** Records follows **

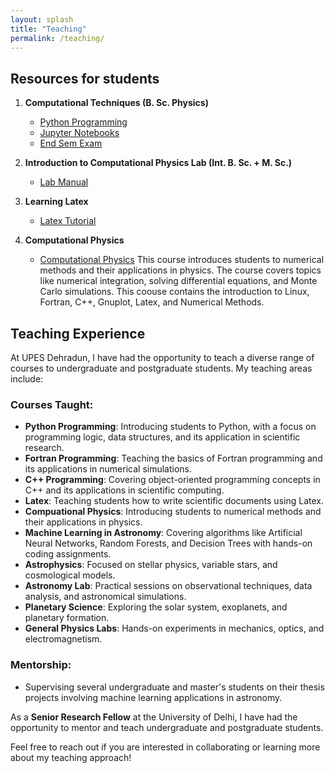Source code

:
```yaml
---
layout: splash
title: "Teaching"
permalink: /teaching/
---
```


## Resources for students
1. **Computational Techniques (B. Sc. Physics)**
    - [Python Programming](resources/computational_techniques/python_notes.pdf)
    - [Jupyter Notebooks](resources/computational_techniques/python_notes.ipynb)
    - [End Sem Exam](resources/computational_techniques/end_term_project_instructions.pdf)

2. **Introduction to Computational Physics Lab (Int. B. Sc. + M. Sc.)**
    - [Lab Manual](resources/computational_physics_lab/lab_manual_1.pdf)

3. **Learning Latex**
    - [Latex Tutorial](resources/LearnLaTeX.pdf) 

4. **Computational Physics**
    - [Computational Physics](resources/computational_physics/Introduction_to_computational_physics.pdf)
    This course introduces students to numerical methods and their applications in physics. The course covers topics like numerical integration, solving differential equations, and Monte Carlo simulations. This coouse contains the introduction to Linux, Fortran, C++, Gnuplot, Latex, and Numerical Methods.

## Teaching Experience

At UPES Dehradun, I have had the opportunity to teach a diverse range of courses to undergraduate and postgraduate students. My teaching areas include:

### Courses Taught:
- **Python Programming**: Introducing students to Python, with a focus on programming logic, data structures, and its application in scientific research.
- **Fortran Programming**: Teaching the basics of Fortran programming and its applications in numerical simulations.
- **C++ Programming**: Covering object-oriented programming concepts in C++ and its applications in scientific computing.
- **Latex**: Teaching students how to write scientific documents using Latex.
- **Compuational Physics**: Introducing students to numerical methods and their applications in physics.
- **Machine Learning in Astronomy**: Covering algorithms like Artificial Neural Networks, Random Forests, and Decision Trees with hands-on coding assignments.
- **Astrophysics**: Focused on stellar physics, variable stars, and cosmological models.
- **Astronomy Lab**: Practical sessions on observational techniques, data analysis, and astronomical simulations.
- **Planetary Science**: Exploring the solar system, exoplanets, and planetary formation.
- **General Physics Labs**: Hands-on experiments in mechanics, optics, and electromagnetism.

### Mentorship:
- Supervising several undergraduate and master's students on their thesis projects involving machine learning applications in astronomy.


As a **Senior Research Fellow** at the University of Delhi, I have had the opportunity to mentor and teach undergraduate and postgraduate students.

Feel free to reach out if you are interested in collaborating or learning more about my teaching approach!
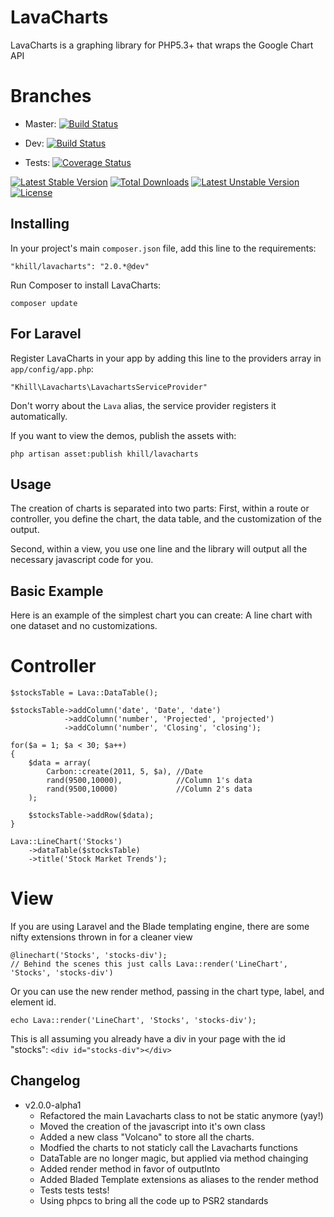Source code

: LavaCharts
==========

LavaCharts is a graphing library for PHP5.3+ that wraps the Google Chart API

Branches
========
 - Master: [![Build Status](https://travis-ci.org/kevinkhill/LavaCharts.png?branch=master)](https://travis-ci.org/kevinkhill/LavaCharts)

 - Dev: [![Build Status](https://travis-ci.org/kevinkhill/LavaCharts.png?branch=dev)](https://travis-ci.org/kevinkhill/LavaCharts)

 - Tests: [![Coverage Status](https://coveralls.io/repos/kevinkhill/LavaCharts/badge.png?branch=dev)](https://coveralls.io/r/kevinkhill/LavaCharts?branch=dev)

 [![Latest Stable Version](https://poser.pugx.org/khill/lavacharts/v/stable.svg)](https://packagist.org/packages/khill/lavacharts) [![Total Downloads](https://poser.pugx.org/khill/lavacharts/downloads.svg)](https://packagist.org/packages/khill/lavacharts) [![Latest Unstable Version](https://poser.pugx.org/khill/lavacharts/v/unstable.svg)](https://packagist.org/packages/khill/lavacharts) [![License](https://poser.pugx.org/khill/lavacharts/license.svg)](https://packagist.org/packages/khill/lavacharts)

Installing
----------
In your project's main ```composer.json``` file, add this line to the requirements:

  ```
  "khill/lavacharts": "2.0.*@dev"
  ```

Run Composer to install LavaCharts:

  ```
  composer update
  ```

For Laravel
-----------
Register LavaCharts in your app by adding this line to the providers array in ```app/config/app.php```:

  ```
  "Khill\Lavacharts\LavachartsServiceProvider"
  ```

  Don't worry about the ```Lava``` alias, the service provider registers it automatically.

If you want to view the demos, publish the assets with:

  ```
  php artisan asset:publish khill/lavacharts
  ```

Usage
-----
The creation of charts is separated into two parts:
First, within a route or controller, you define the chart, the data table, and the customization of the output.

Second, within a view, you use one line and the library will output all the necessary javascript code for you.

Basic Example
-------------
Here is an example of the simplest chart you can create: A line chart with one dataset and no customizations.

Controller
==========
  ```
  $stocksTable = Lava::DataTable();

  $stocksTable->addColumn('date', 'Date', 'date')
              ->addColumn('number', 'Projected', 'projected')
              ->addColumn('number', 'Closing', 'closing');

  for($a = 1; $a < 30; $a++)
  {
      $data = array(
          Carbon::create(2011, 5, $a), //Date
          rand(9500,10000),            //Column 1's data
          rand(9500,10000)             //Column 2's data
      );

      $stocksTable->addRow($data);
  }

  Lava::LineChart('Stocks')
      ->dataTable($stocksTable)
      ->title('Stock Market Trends');
  ```

View
====
If you are using Laravel and the Blade templating engine, there are some nifty extensions thrown in for a cleaner view

  ```
  @linechart('Stocks', 'stocks-div');
  // Behind the scenes this just calls Lava::render('LineChart', 'Stocks', 'stocks-div')
  ```

Or you can use the new render method, passing in the chart type, label, and element id.

  ```
  echo Lava::render('LineChart', 'Stocks', 'stocks-div');
  ```

This is all assuming you already have a div in your page with the id "stocks":
```<div id="stocks-div"></div>```


Changelog
---------
 - v2.0.0-alpha1
   - Refactored the main Lavacharts class to not be static anymore (yay!)
   - Moved the creation of the javascript into it's own class
   - Added a new class "Volcano" to store all the charts.
   - Modfied the charts to not staticly call the Lavacharts functions
   - DataTable are no longer magic, but applied via method chainging
   - Added render method in favor of outputInto
   - Added Bladed Template extensions as aliases to the render method
   - Tests tests tests!
   - Using phpcs to bring all the code up to PSR2 standards
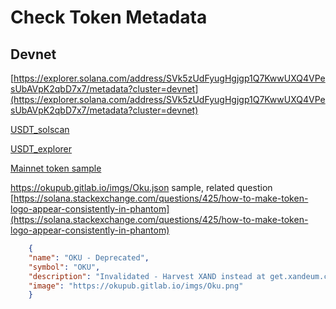 # Check Token Metadata

## Devnet

[https://explorer.solana.com/address/SVk5zUdFyugHgjgp1Q7KwwUXQ4VPesUbAVpK2qbD7x7/metadata?cluster=devnet](https://explorer.solana.com/address/SVk5zUdFyugHgjgp1Q7KwwUXQ4VPesUbAVpK2qbD7x7/metadata?cluster=devnet)

[USDT_solscan](https://solscan.io/token/Es9vMFrzaCERmJfrF4H2FYD4KCoNkY11McCe8BenwNYB)

[USDT_explorer](https://explorer.solana.com/address/Es9vMFrzaCERmJfrF4H2FYD4KCoNkY11McCe8BenwNYB?cluster=devnet)

[Mainnet token sample](https://explorer.solana.com/address/Ayx6751KcLP74dTdasP7B7wYxPgCQyMX4Lahdv4sMwNs/metadata)

https://okupub.gitlab.io/imgs/Oku.json sample, related question [https://solana.stackexchange.com/questions/425/how-to-make-token-logo-appear-consistently-in-phantom](https://solana.stackexchange.com/questions/425/how-to-make-token-logo-appear-consistently-in-phantom)

```JSON
    {
    "name": "OKU - Deprecated",
    "symbol": "OKU",
    "description": "Invalidated - Harvest XAND instead at get.xandeum.com",
    "image": "https://okupub.gitlab.io/imgs/Oku.png"
    }
```
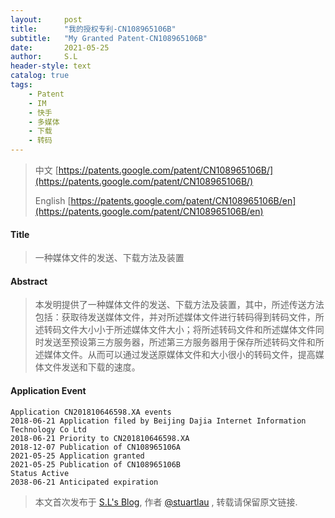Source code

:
 ```yaml
---
layout:     post
title:      "我的授权专利-CN108965106B"
subtitle:   "My Granted Patent-CN108965106B"
date:       2021-05-25
author:     S.L
header-style: text
catalog: true
tags:
    - Patent
    - IM
    - 快手
    - 多媒体
    - 下载
    - 转码
---
```

> 中文 [https://patents.google.com/patent/CN108965106B/](https://patents.google.com/patent/CN108965106B/)
>
> English [https://patents.google.com/patent/CN108965106B/en](https://patents.google.com/patent/CN108965106B/en)

#### Title
> 一种媒体文件的发送、下载方法及装置









#### Abstract
> 本发明提供了一种媒体文件的发送、下载方法及装置，其中，所述传送方法包括：获取待发送媒体文件，并对所述媒体文件进行转码得到转码文件，所述转码文件大小小于所述媒体文件大小；将所述转码文件和所述媒体文件同时发送至预设第三方服务器，所述第三方服务器用于保存所述转码文件和所述媒体文件。从而可以通过发送原媒体文件和大小很小的转码文件，提高媒体文件发送和下载的速度。









#### Application Event
```
Application CN201810646598.XA events 
2018-06-21 Application filed by Beijing Dajia Internet Information Technology Co Ltd
2018-06-21 Priority to CN201810646598.XA
2018-12-07 Publication of CN108965106A
2021-05-25 Application granted
2021-05-25 Publication of CN108965106B
Status Active
2038-06-21 Anticipated expiration
```
> 本文首次发布于 [S.L's Blog](http://elsef.com), 作者 [@stuartlau](http://github.com/stuartlau) ,
转载请保留原文链接.
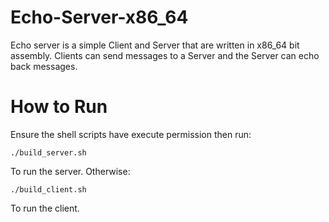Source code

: # Echo-Server-x86_64
Echo server is a simple Client and Server that are written in x86_64 bit assembly. Clients can send messages to a Server and the Server can echo back  messages.

# How to Run
Ensure the shell scripts have execute permission then run:
```
./build_server.sh
```
To run the server. Otherwise:
```
./build_client.sh
```
To run the client.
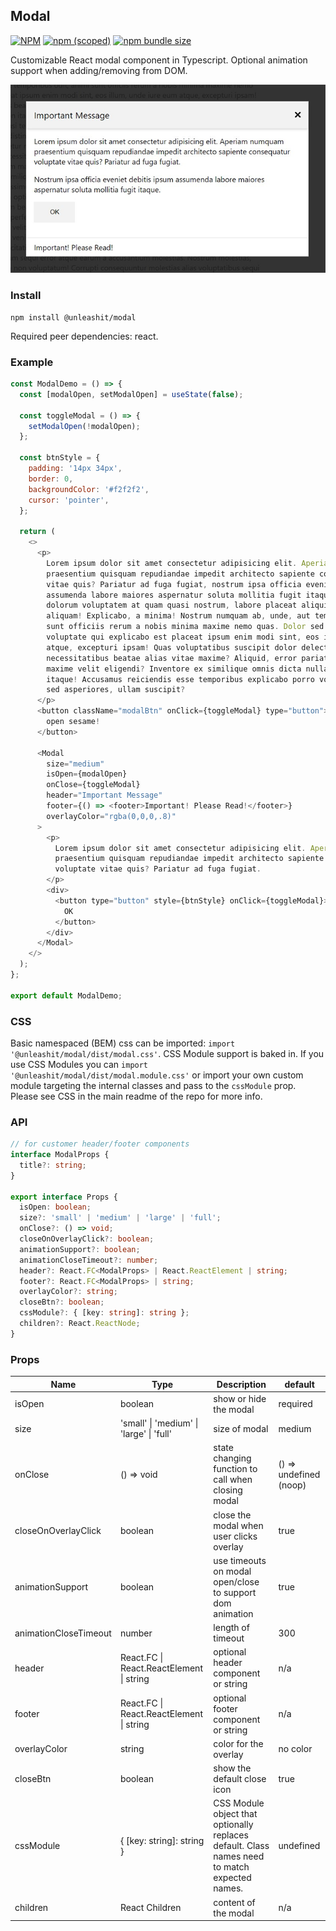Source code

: ## Modal

[![NPM](https://img.shields.io/npm/l/@unleashit/navigation.svg)](https://github.com/unleashit/npm-library/blob/master/LICENSE)
[![npm (scoped)](https://img.shields.io/npm/v/@unleashit/modal.svg)](https://www.npmjs.com/package/@unleashit/modal)
[![npm bundle size](https://img.shields.io/bundlephobia/minzip/@unleashit/modal.svg)](https://bundlephobia.com/result?p=@unleashit/modal)

Customizable React modal component in Typescript. Optional animation support when adding/removing from DOM.

![modal component](https://raw.githubusercontent.com/unleashit/npm-library/master/packages/modal/modal.png)

### Install

```
npm install @unleashit/modal
```

Required peer dependencies: react.

### Example

```javascript
const ModalDemo = () => {
  const [modalOpen, setModalOpen] = useState(false);

  const toggleModal = () => {
    setModalOpen(!modalOpen);
  };

  const btnStyle = {
    padding: '14px 34px',
    border: 0,
    backgroundColor: '#f2f2f2',
    cursor: 'pointer',
  };

  return (
    <>
      <p>
        Lorem ipsum dolor sit amet consectetur adipisicing elit. Aperiam numquam
        praesentium quisquam repudiandae impedit architecto sapiente consequatur voluptate
        vitae quis? Pariatur ad fuga fugiat, nostrum ipsa officia eveniet debitis ipsum
        assumenda labore maiores aspernatur soluta mollitia fugit itaque. Aut repellendus
        dolorum voluptatem at quam quasi nostrum, labore placeat aliquid est eveniet
        aliquam! Explicabo, a minima! Nostrum numquam ab, unde, aut temporibus odit, animi
        sunt officiis rerum a nobis minima maxime nemo quas. Dolor sed consequuntur
        voluptate qui explicabo est placeat ipsum enim modi sint, eos illum, unde iure eum
        atque, excepturi ipsam! Quas voluptatibus suscipit dolor delectus tenetur
        necessitatibus beatae alias vitae maxime? Aliquid, error pariatur architecto
        maxime velit eligendi? Inventore ex similique omnis dicta nulla nobis nam non
        itaque! Accusamus reiciendis esse temporibus explicabo porro voluptatum cupiditate
        sed asperiores, ullam suscipit?
      </p>
      <button className="modalBtn" onClick={toggleModal} type="button">
        open sesame!
      </button>

      <Modal
        size="medium"
        isOpen={modalOpen}
        onClose={toggleModal}
        header="Important Message"
        footer={() => <footer>Important! Please Read!</footer>}
        overlayColor="rgba(0,0,0,.8)"
      >
        <p>
          Lorem ipsum dolor sit amet consectetur adipisicing elit. Aperiam numquam
          praesentium quisquam repudiandae impedit architecto sapiente consequatur
          voluptate vitae quis? Pariatur ad fuga fugiat.
        </p>
        <div>
          <button type="button" style={btnStyle} onClick={toggleModal}>
            OK
          </button>
        </div>
      </Modal>
    </>
  );
};

export default ModalDemo;
```

### CSS

Basic namespaced (BEM) css can be imported: `import '@unleashit/modal/dist/modal.css'`. CSS Module support is baked in. If you use CSS Modules you can `import '@unleashit/modal/dist/modal.module.css'` or import your own custom module targeting the internal classes and pass to the `cssModule` prop. Please see CSS in the main readme of the repo for more info.

### API

```typescript
// for customer header/footer components
interface ModalProps {
  title?: string;
}

export interface Props {
  isOpen: boolean;
  size?: 'small' | 'medium' | 'large' | 'full';
  onClose?: () => void;
  closeOnOverlayClick?: boolean;
  animationSupport?: boolean;
  animationCloseTimeout?: number;
  header?: React.FC<ModalProps> | React.ReactElement | string;
  footer?: React.FC<ModalProps> | string;
  overlayColor?: string;
  closeBtn?: boolean;
  cssModule?: { [key: string]: string };
  children?: React.ReactNode;
}
```

### Props

| Name                  | Type                                                         | Description                                                                                   | default                |
| --------------------- | ------------------------------------------------------------ | --------------------------------------------------------------------------------------------- | ---------------------- |
| isOpen                | boolean                                                      | show or hide the modal                                                                        | required               |
| size                  | 'small' &#124; 'medium' &#124; 'large' &#124; 'full'         | size of modal                                                                                 | medium                 |
| onClose               | () => void                                                   | state changing function to call when closing modal                                            | () => undefined (noop) |
| closeOnOverlayClick   | boolean                                                      | close the modal when user clicks overlay                                                      | true                   |
| animationSupport      | boolean                                                      | use timeouts on modal open/close to support dom animation                                     | true                   |
| animationCloseTimeout | number                                                       | length of timeout                                                                             | 300                    |
| header                | React.FC<ModalProps> &#124; React.ReactElement &#124; string | optional header component or string                                                           | n/a                    |
| footer                | React.FC<ModalProps> &#124; React.ReactElement &#124; string | optional footer component or string                                                           | n/a                    |
| overlayColor          | string                                                       | color for the overlay                                                                         | no color               |
| closeBtn              | boolean                                                      | show the default close icon                                                                   | true                   |
| cssModule             | { [key: string]: string }                                    | CSS Module object that optionally replaces default. Class names need to match expected names. | undefined              |
| children              | React Children                                               | content of the modal                                                                          | n/a                    |
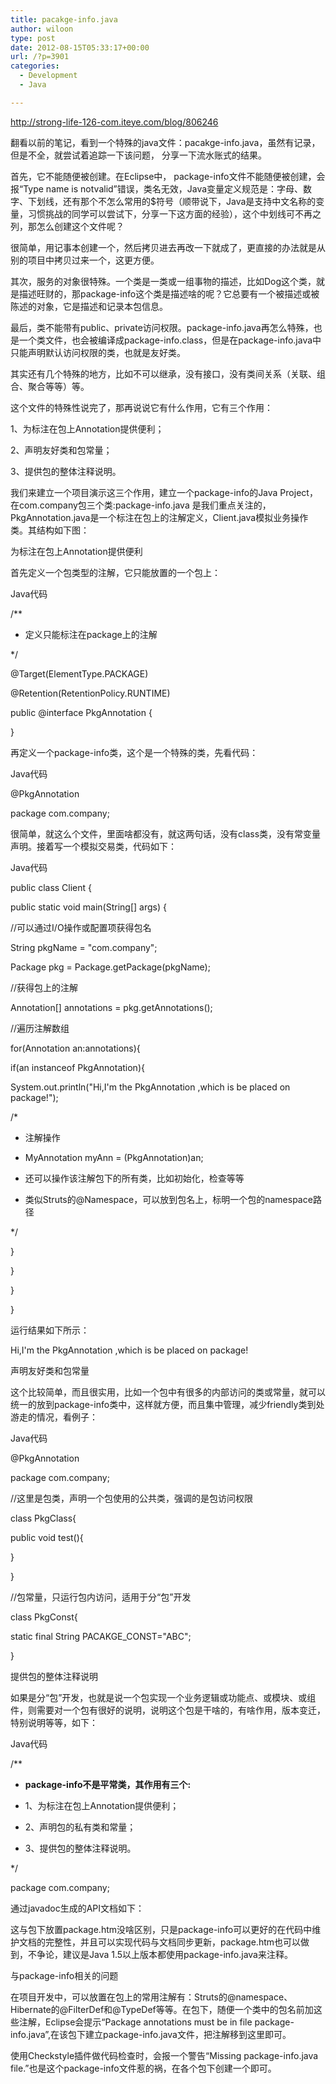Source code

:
 ```yaml
---
title: pacakge-info.java
author: wiloon
type: post
date: 2012-08-15T05:33:17+00:00
url: /?p=3901
categories:
  - Development
  - Java

---
```

http://strong-life-126-com.iteye.com/blog/806246
  
翻看以前的笔记，看到一个特殊的java文件：pacakge-info.java，虽然有记录，但是不全，就尝试着追踪一下该问题， 分享一下流水账式的结果。
  
首先，它不能随便被创建。在Eclipse中， package-info文件不能随便被创建，会报“Type name is notvalid”错误，类名无效，Java变量定义规范是：字母、数字、下划线，还有那个不怎么常用的$符号（顺带说下，Java是支持中文名称的变量，习惯挑战的同学可以尝试下，分享一下这方面的经验），这个中划线可不再之列，那怎么创建这个文件呢？
  
很简单，用记事本创建一个，然后拷贝进去再改一下就成了，更直接的办法就是从别的项目中拷贝过来一个，这更方便。
      
其次，服务的对象很特殊。一个类是一类或一组事物的描述，比如Dog这个类，就是描述旺财的，那package-info这个类是描述啥的呢？它总要有一个被描述或被陈述的对象，它是描述和记录本包信息。
      
最后，类不能带有public、private访问权限。package-info.java再怎么特殊，也是一个类文件，也会被编译成package-info.class，但是在package-info.java中只能声明默认访问权限的类，也就是友好类。
  
其实还有几个特殊的地方，比如不可以继承，没有接口，没有类间关系（关联、组合、聚合等等）等。
  
这个文件的特殊性说完了，那再说说它有什么作用，它有三个作用：
  
1、为标注在包上Annotation提供便利；
  
2、声明友好类和包常量；
  
3、提供包的整体注释说明。
      
我们来建立一个项目演示这三个作用，建立一个package-info的Java Project，在com.company包三个类:package-info.java 是我们重点关注的，PkgAnnotation.java是一个标注在包上的注解定义，Client.java模拟业务操作类。其结构如下图：

为标注在包上Annotation提供便利
       
首先定义一个包类型的注解，它只能放置的一个包上：

Java代码
  
/**
   
* 定义只能标注在package上的注解
  
*/
  
@Target(ElementType.PACKAGE)
  
@Retention(RetentionPolicy.RUNTIME)
  
public @interface PkgAnnotation {
  
}

再定义一个package-info类，这个是一个特殊的类，先看代码：

Java代码
  
@PkgAnnotation
  
package com.company;
        
很简单，就这么个文件，里面啥都没有，就这两句话，没有class类，没有常变量声明。接着写一个模拟交易类，代码如下：

Java代码
  
public class Client {
      
public static void main(String[] args) {
          
//可以通过I/O操作或配置项获得包名
          
String pkgName = "com.company";
          
Package pkg = Package.getPackage(pkgName);
          
//获得包上的注解
          
Annotation[] annotations = pkg.getAnnotations();
          
//遍历注解数组
          
for(Annotation an:annotations){
              
if(an instanceof PkgAnnotation){
                  
System.out.println("Hi,I'm the PkgAnnotation ,which is be placed on package!");
                  
/*
                   
* 注解操作
                   
* MyAnnotation myAnn = (PkgAnnotation)an;
                   
* 还可以操作该注解包下的所有类，比如初始化，检查等等
                   
* 类似Struts的@Namespace，可以放到包名上，标明一个包的namespace路径
                   
*/
              
}
          
}
      
}
  
}
        
运行结果如下所示：

Hi,I'm the PkgAnnotation ,which is be placed on package!

声明友好类和包常量
       
这个比较简单，而且很实用，比如一个包中有很多的内部访问的类或常量，就可以统一的放到package-info类中，这样就方便，而且集中管理，减少friendly类到处游走的情况，看例子：

Java代码
  
@PkgAnnotation
  
package com.company;
   
//这里是包类，声明一个包使用的公共类，强调的是包访问权限
  
class PkgClass{
      
public void test(){
      
}
  
}
  
//包常量，只运行包内访问，适用于分“包”开发
  
class PkgConst{
      
static final String PACAKGE_CONST="ABC";
  
}

提供包的整体注释说明
       
如果是分“包”开发，也就是说一个包实现一个业务逻辑或功能点、或模块、或组件，则需要对一个包有很好的说明，说明这个包是干啥的，有啥作用，版本变迁，特别说明等等，如下：

Java代码
  
/**
   
* **package-info不是平常类，其作用有三个:**
   
* 1、为标注在包上Annotation提供便利；
   
* 2、声明包的私有类和常量；
   
* 3、提供包的整体注释说明。
  
*/
  
package com.company;

通过javadoc生成的API文档如下：

这与包下放置package.htm没啥区别，只是package-info可以更好的在代码中维护文档的完整性，并且可以实现代码与文档同步更新，package.htm也可以做到，不争论，建议是Java 1.5以上版本都使用package-info.java来注释。

与package-info相关的问题
       
在项目开发中，可以放置在包上的常用注解有：Struts的@namespace、Hibernate的@FilterDef和@TypeDef等等。在包下，随便一个类中的包名前加这些注解，Eclipse会提示“Package annotations must be in file package-info.java”,在该包下建立package-info.java文件，把注解移到这里即可。
      
使用Checkstyle插件做代码检查时，会报一个警告“Missing package-info.java file.”也是这个package-info文件惹的祸，在各个包下创建一个即可。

** End of Records **

Problem requirements ->
Copy each line above where "impedit" appears.

Task response ->
        praesentium quisquam repudiandae impedit architecto sapiente consequatur voluptate
          praesentium quisquam repudiandae impedit architecto sapiente consequatur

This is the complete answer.